◆ Exercise directions ◆
Using the data that follows, return exactly the lines from the one that contains "code is selected.</span></span>" through the one that contains "to start debugging.</span></span>", ends included.

◆ Records for the exercise ◆
↓

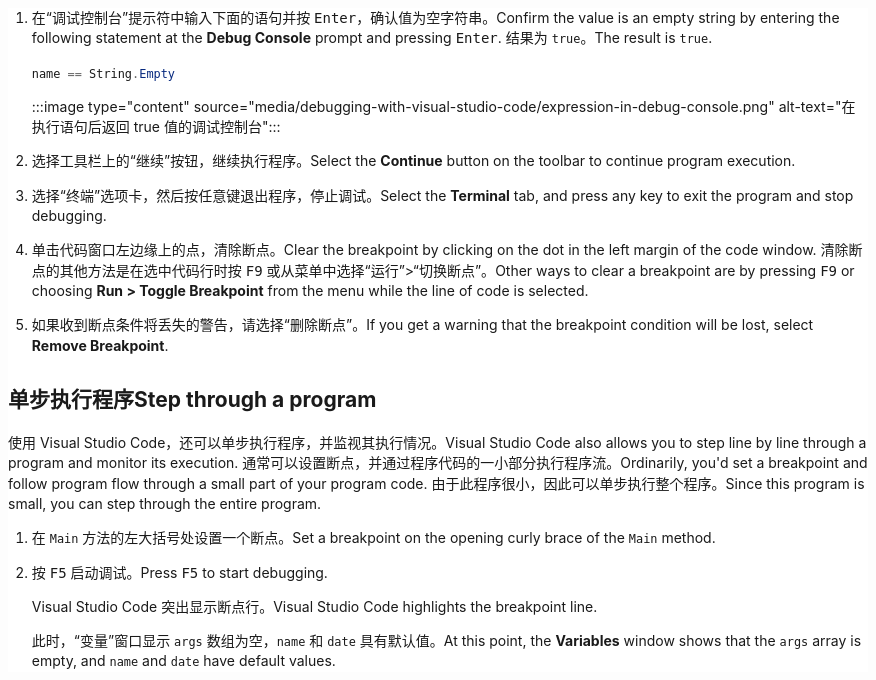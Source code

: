1. <span data-ttu-id="da59c-178">在“调试控制台”提示符中输入下面的语句并按 <kbd>Enter</kbd>，确认值为空字符串。</span><span class="sxs-lookup"><span data-stu-id="da59c-178">Confirm the value is an empty string by entering the following statement at the **Debug Console** prompt and pressing <kbd>Enter</kbd>.</span></span> <span data-ttu-id="da59c-179">结果为 `true`。</span><span class="sxs-lookup"><span data-stu-id="da59c-179">The result is `true`.</span></span>

   ```csharp
   name == String.Empty
   ```

   :::image type="content" source="media/debugging-with-visual-studio-code/expression-in-debug-console.png" alt-text="在执行语句后返回 true 值的调试控制台":::

1. <span data-ttu-id="da59c-181">选择工具栏上的“继续”按钮，继续执行程序。</span><span class="sxs-lookup"><span data-stu-id="da59c-181">Select the **Continue** button on the toolbar to continue program execution.</span></span>

1. <span data-ttu-id="da59c-182">选择“终端”选项卡，然后按任意键退出程序，停止调试。</span><span class="sxs-lookup"><span data-stu-id="da59c-182">Select the **Terminal** tab, and press any key to exit the program and stop debugging.</span></span>

1. <span data-ttu-id="da59c-183">单击代码窗口左边缘上的点，清除断点。</span><span class="sxs-lookup"><span data-stu-id="da59c-183">Clear the breakpoint by clicking on the dot in the left margin of the code window.</span></span> <span data-ttu-id="da59c-184">清除断点的其他方法是在选中代码行时按 <kbd>F9</kbd> 或从菜单中选择“运行”>“切换断点”。</span><span class="sxs-lookup"><span data-stu-id="da59c-184">Other ways to clear a breakpoint are by pressing <kbd>F9</kbd> or choosing **Run > Toggle Breakpoint** from the menu while the line of code is selected.</span></span>

1. <span data-ttu-id="da59c-185">如果收到断点条件将丢失的警告，请选择“删除断点”。</span><span class="sxs-lookup"><span data-stu-id="da59c-185">If you get a warning that the breakpoint condition will be lost, select **Remove Breakpoint**.</span></span>

## <a name="step-through-a-program"></a><span data-ttu-id="da59c-186">单步执行程序</span><span class="sxs-lookup"><span data-stu-id="da59c-186">Step through a program</span></span>

<span data-ttu-id="da59c-187">使用 Visual Studio Code，还可以单步执行程序，并监视其执行情况。</span><span class="sxs-lookup"><span data-stu-id="da59c-187">Visual Studio Code also allows you to step line by line through a program and monitor its execution.</span></span> <span data-ttu-id="da59c-188">通常可以设置断点，并通过程序代码的一小部分执行程序流。</span><span class="sxs-lookup"><span data-stu-id="da59c-188">Ordinarily, you'd set a breakpoint and follow program flow through a small part of your program code.</span></span> <span data-ttu-id="da59c-189">由于此程序很小，因此可以单步执行整个程序。</span><span class="sxs-lookup"><span data-stu-id="da59c-189">Since this program is small, you can step through the entire program.</span></span>

1. <span data-ttu-id="da59c-190">在 `Main` 方法的左大括号处设置一个断点。</span><span class="sxs-lookup"><span data-stu-id="da59c-190">Set a breakpoint on the opening curly brace of the `Main` method.</span></span>

1. <span data-ttu-id="da59c-191">按 <kbd>F5</kbd> 启动调试。</span><span class="sxs-lookup"><span data-stu-id="da59c-191">Press <kbd>F5</kbd> to start debugging.</span></span>

   <span data-ttu-id="da59c-192">Visual Studio Code 突出显示断点行。</span><span class="sxs-lookup"><span data-stu-id="da59c-192">Visual Studio Code highlights the breakpoint line.</span></span>

   <span data-ttu-id="da59c-193">此时，“变量”窗口显示 `args` 数组为空，`name` 和 `date` 具有默认值。</span><span class="sxs-lookup"><span data-stu-id="da59c-193">At this point, the **Variables** window shows that the `args` array is empty, and `name` and `date` have default values.</span></span>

↑

◆ Task result ◆
1. <span data-ttu-id="da59c-183">单击代码窗口左边缘上的点，清除断点。</span><span class="sxs-lookup"><span data-stu-id="da59c-183">Clear the breakpoint by clicking on the dot in the left margin of the code window.</span></span> <span data-ttu-id="da59c-184">清除断点的其他方法是在选中代码行时按 <kbd>F9</kbd> 或从菜单中选择“运行”>“切换断点”。</span><span class="sxs-lookup"><span data-stu-id="da59c-184">Other ways to clear a breakpoint are by pressing <kbd>F9</kbd> or choosing **Run > Toggle Breakpoint** from the menu while the line of code is selected.</span></span>

1. <span data-ttu-id="da59c-185">如果收到断点条件将丢失的警告，请选择“删除断点”。</span><span class="sxs-lookup"><span data-stu-id="da59c-185">If you get a warning that the breakpoint condition will be lost, select **Remove Breakpoint**.</span></span>

## <a name="step-through-a-program"></a><span data-ttu-id="da59c-186">单步执行程序</span><span class="sxs-lookup"><span data-stu-id="da59c-186">Step through a program</span></span>

<span data-ttu-id="da59c-187">使用 Visual Studio Code，还可以单步执行程序，并监视其执行情况。</span><span class="sxs-lookup"><span data-stu-id="da59c-187">Visual Studio Code also allows you to step line by line through a program and monitor its execution.</span></span> <span data-ttu-id="da59c-188">通常可以设置断点，并通过程序代码的一小部分执行程序流。</span><span class="sxs-lookup"><span data-stu-id="da59c-188">Ordinarily, you'd set a breakpoint and follow program flow through a small part of your program code.</span></span> <span data-ttu-id="da59c-189">由于此程序很小，因此可以单步执行整个程序。</span><span class="sxs-lookup"><span data-stu-id="da59c-189">Since this program is small, you can step through the entire program.</span></span>

1. <span data-ttu-id="da59c-190">在 `Main` 方法的左大括号处设置一个断点。</span><span class="sxs-lookup"><span data-stu-id="da59c-190">Set a breakpoint on the opening curly brace of the `Main` method.</span></span>

1. <span data-ttu-id="da59c-191">按 <kbd>F5</kbd> 启动调试。</span><span class="sxs-lookup"><span data-stu-id="da59c-191">Press <kbd>F5</kbd> to start debugging.</span></span>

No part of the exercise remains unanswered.